Article goes on to say that this particular company hasn't raised prices yet but after going from $1000 per container to $3500 not sure how much longer they will be able to hold off
=========================================


When he woke on March 26 to the news that Baltimore’s Key Bridge had collapsed, Michael Haft, co-founder of Compass Coffee, dialed his chief operating officer.
“You have to reroute all of our coffee immediately,” Haft recalled saying.

The collapse upended the supply chain for the D.C.-based roaster, which imports most of its beans through the Port of Baltimore. The crash is expected to cause delays and extra costs for many other businesses that rely on the port, which is responsible for about 52 million tons of imports and exports annually. The U.S. Small Business Administration has received more than 1,000 loan applications in response to the upheaval.

With the port closed to most vessel traffic, hundreds of products, including coffee, tofu and cars, now have to be rerouted to different parts of the country. Three temporary channels provide limited access to the Baltimore port.

To show how the supply chain has been disrupted, The Washington Post looked at the shipping process for some of the products that come from overseas to serve Compass customers.

Compass gets its coffee beans from Kenya, Ethiopia, Indonesia, Brazil, Guatemala and Colombia. Those beans get loaded into shipping containers — 42,000 pounds in each — and sent out to sea.

They arrive at the Port of Baltimore, which receives more than 8 percent of the nation’s coffee beans. Only the ports in Newark, New Orleans, Charleston, Oakland and Houston imported more beans annually before the bridge collapse.

In addition to the beans, Compass uses imported sugar to make simple syrups. Their 12-ounce coffee bean cans are made by a company that imports its steel through the port.

At any given time, Compass typically has six to eight containers of coffee and other products in transit.

Once Compass’s beans are unloaded at the Port of Baltimore, they get trucked to a warehouse about 12 miles northeast of the city. That facility also stores beans for other coffee companies, ranging from behemoths like Starbucks to small businesses like D.C.-based subscription service Cam’s Kettle. Inside, 150-pound bags of coffee are stacked on wood pallets.

Then, the beans wind their way to Compass’s 18 D.C.-area cafes. Others go to wholesale and grocery customers, and some are sold to customers to brew at home.

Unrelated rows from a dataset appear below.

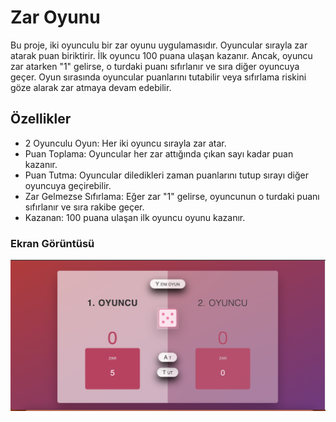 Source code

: # Zar Oyunu
Bu proje, iki oyunculu bir zar oyunu uygulamasıdır. Oyuncular sırayla zar atarak puan biriktirir. İlk oyuncu 100 puana ulaşan kazanır. Ancak, oyuncu zar atarken "1" gelirse, o turdaki puanı sıfırlanır ve sıra diğer oyuncuya geçer. Oyun sırasında oyuncular puanlarını tutabilir veya sıfırlama riskini göze alarak zar atmaya devam edebilir.

## Özellikler
- 2 Oyunculu Oyun: Her iki oyuncu sırayla zar atar.
- Puan Toplama: Oyuncular her zar attığında çıkan sayı kadar puan kazanır.
- Puan Tutma: Oyuncular diledikleri zaman puanlarını tutup sırayı diğer oyuncuya geçirebilir.
- Zar Gelmezse Sıfırlama: Eğer zar "1" gelirse, oyuncunun o turdaki puanı sıfırlanır ve sıra rakibe geçer.
- Kazanan: 100 puana ulaşan ilk oyuncu oyunu kazanır.

### Ekran Görüntüsü

![](ekranresmi.png) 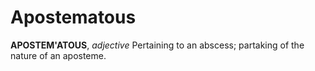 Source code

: # Apostematous

**APOSTEM'ATOUS**, _adjective_ Pertaining to an abscess; partaking of the nature of an aposteme.
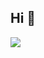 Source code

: ## Hi 👋



<img src="https://capsule-render.vercel.app/api?type=wave&color=auto&height=300&section=header&text=welcome!%20&fontSize=90" />

<!--
**blackcat417/blackcat417** is a ✨ _special_ ✨ repository because its `README.md` (this file) appears on your GitHub profile. https://capsule-render.vercel.app/api?
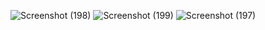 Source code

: ![Screenshot (198)](https://github.com/user-attachments/assets/cc7eebd8-c500-452d-9cf2-904b19109beb)
![Screenshot (199)](https://github.com/user-attachments/assets/6ecb3ac2-1a15-42b0-bc2e-d0bfedb665a3)
![Screenshot (197)](https://github.com/user-attachments/assets/033b95e9-0ea6-4f27-85ad-dd0bec9676e6)

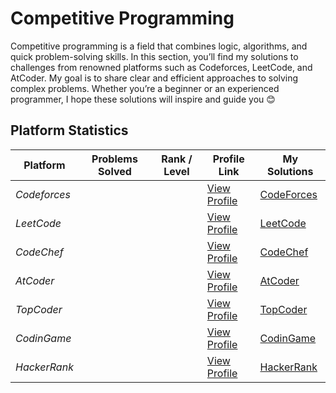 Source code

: # Competitive Programming

Competitive programming is a field that combines logic, algorithms, and quick problem-solving skills.  In this section, you’ll find my solutions to challenges from renowned platforms such as Codeforces, LeetCode, and AtCoder.  My goal is to share clear and efficient approaches to solving complex problems.
Whether you’re a beginner or an experienced programmer, I hope these solutions will inspire and guide you 😊



## Platform Statistics

| Platform       | Problems Solved   | Rank / Level | Profile Link                                                                              | My Solutions                    |
|----------------|-------------------|--------------|-------------------------------------------------------------------------------------------|---------------------------------|
| *Codeforces*   |                   |              | [View Profile](https://codeforces.com/profile/sidi_maadh)                                 |[CodeForces](Contests/CodeForces/)
| *LeetCode*     |                   |              | [View Profile](https://leetcode.com/sidi_maadh)                                           | [LeetCode](Contests/LeetCode/)  |
| *CodeChef*     |                   |              | [View Profile](https://www.codechef.com/users/sidi_maadh)                                 | [CodeChef](Contests/CodeChef/)  |
| *AtCoder*      |                   |              | [View Profile](https://atcoder.jp/users/sidi_maadh)                                       | [AtCoder](Contests/AtCode/)     |
| *TopCoder*     |                   |              | [View Profile](https://profiles.topcoder.com/sidi_maadh)                                  | [TopCoder](Contests/TopCoder/)  |
| *CodinGame*    |                   |              | [View Profile](https://www.codingame.com/profile/20c1d3e14b2cde7834dea80f22f406fa2977326) | [CodinGame](Contests/CodinGame/)|
| *HackerRank*   |                   |              | [View Profile](https://www.hackerrank.com/profile/sidi_maadh)                             |[HackerRank](Contests/HackerRank/)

The bridge collapse disrupted this process, and the coffee, sugar and tins — among other items — needed somewhere new to go.

Some vessels carrying beans were already at sea when the bridge collapsed, and shipping companies rerouted them to the Port of New York and New Jersey in the Newark area. That port typically handles about seven times as much cargo as Baltimore, a Port Authority spokeswoman said, and has been accepting many other shipments originally intended for Baltimore.

Then Compass had to decide where to route the beans that hadn’t yet shipped. The company considered things like the size of each port, its availability to accept cargo, the cost of transporting products from there to D.C. and the timing of it all, said Matt Brown, who works with Compass as an outside sales manager at the importer Cafe Imports.

Haft decided to send that coffee to Newark. That solved the immediate issue, but also caused a domino effect.

Now that the beans are entering the country through New Jersey, what used to be a 30-minute trip to truck them to the Maryland warehouse is now a five-day journey. Plus, Compass has to return the empty containers to Newark. Sugar will also be expensive to transport from New Jersey because of its density, said Chas Newman, Compass’s chief operating officer.

The roaster’s next order of raw materials for their bulk coffee bags is expected to take 12 weeks — twice the usual time — and other shipments are also running behind schedule. Empty bottles for simple syrup have been delayed by six weeks. One of Compass’s main packaging suppliers, based in Maryland, also expects delays.................

I don't believe parts of this story. My employer has ocean containers coming into Baltimore also. Ours were just offloaded in Norfolk and trucked up to Baltimore. No read time lost or anything like that.